Random Forests are a collection of many Classification and Regression Trees (CARTs) which in turn originate from a fairly basic management tool, decision trees. Decision trees have been commonly used in various industries to crystallise outcomes and their probabilities. Many of us use decision trees subconsciously, assessing the range of possibilities against how well it match our preferred outcome.
Quantitative screens can quite easily be translated into a decision tree, for example, a simple value/quality quant screen can be represented by the following decision tree:
In a machine-learned classification tree, the split point and variable to use at each node is recursively determined by considering the training data, provided that all the training data has already been classified. For instance, if we would like to build a set of rules to determine whether stocks are likely to outperform or underperform in the next quarter, we can use historical quarterly returns and classify stocks based on their performance against a benchmark, using their market cap, dividend yield, PE and RoE ratios as in the example above.
The CART algorithm will determine the set of cut-off points and variables that would be able to classify the training data and if allowed to grow very deep and complex trees, the resultant classification tree would be able to perfectly map the input data to the known classification. This set of rules, which could use the same variables multiple times with different split points, could then be used to classify stocks not included in the training data set.
The problem is that very complex and deep trees are likely to overfit the training data: it might be able to perfectly classify stocks in the training data set but perform poorly or even completely fail when used on new data.
Random Forests: Providing the consensus view
Breiman (2000) introduced Random Forests as one alternative of overcoming overtraining. Instead of using the entire training data set to build one tree, Breiman argued that building many decision trees on subsets of the training data set and then taking the centre of gravity of all the trees to determine the final classification would be more robust to overtraining. In particular, he argued that randomly selecting a subset of the observations (i.e. stocks in our example) as well as randomly selecting a subset of the variables (i.e. market cap, dividend yield, PE and RoE) would provide one possible outcome of a random tree. Repeating this random selection and growing a classification tree each time, with each tree providing a classification for all the observations in its subset, the consensus view of all the trees in the forest can be determined that should be more reliable and robust than building only one tree on all the data.

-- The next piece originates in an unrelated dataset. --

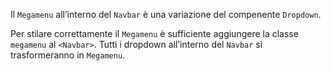 Il `Megamenu` all’interno del `Navbar` è una variazione del compenente `Dropdown`.

Per stilare correttamente il `Megamenu` è sufficiente aggiungere la classe `megamenu` al `<Navbar>`. 
Tutti i dropdown all’interno del `Navbar` si trasformeranno in `Megamenu`.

A short note on cross-validation
There are many factors that could determine the success of a random forest:
- How many trees should be in the forest?
- How many variables should be included in a subset each time?
- How many observations should be included in a subset each time?
- How deep should the tree be grown?
- How many observations should be left in a leaf?
The answers could be determined using a standard machine learning method called cross-validation. In cross-validation, the best set of parameters can be determined by holding out (yet another) part of the sample and training the Random Forest using a particular set of parameters. That set of parameters that provided the best accuracy when testing on the hold out sample is then used in the final Random Forests, which is trained on all the data.
However, normal cross-validation assumes that the observations are independent. However, in financial application, the observations are rarely independent: the return of a stock in this quarter could depend on the return of the stock last quarter (negatively or positively). It is therefore important to use time-series cross-validation when determining the optimal parameters for machine learning.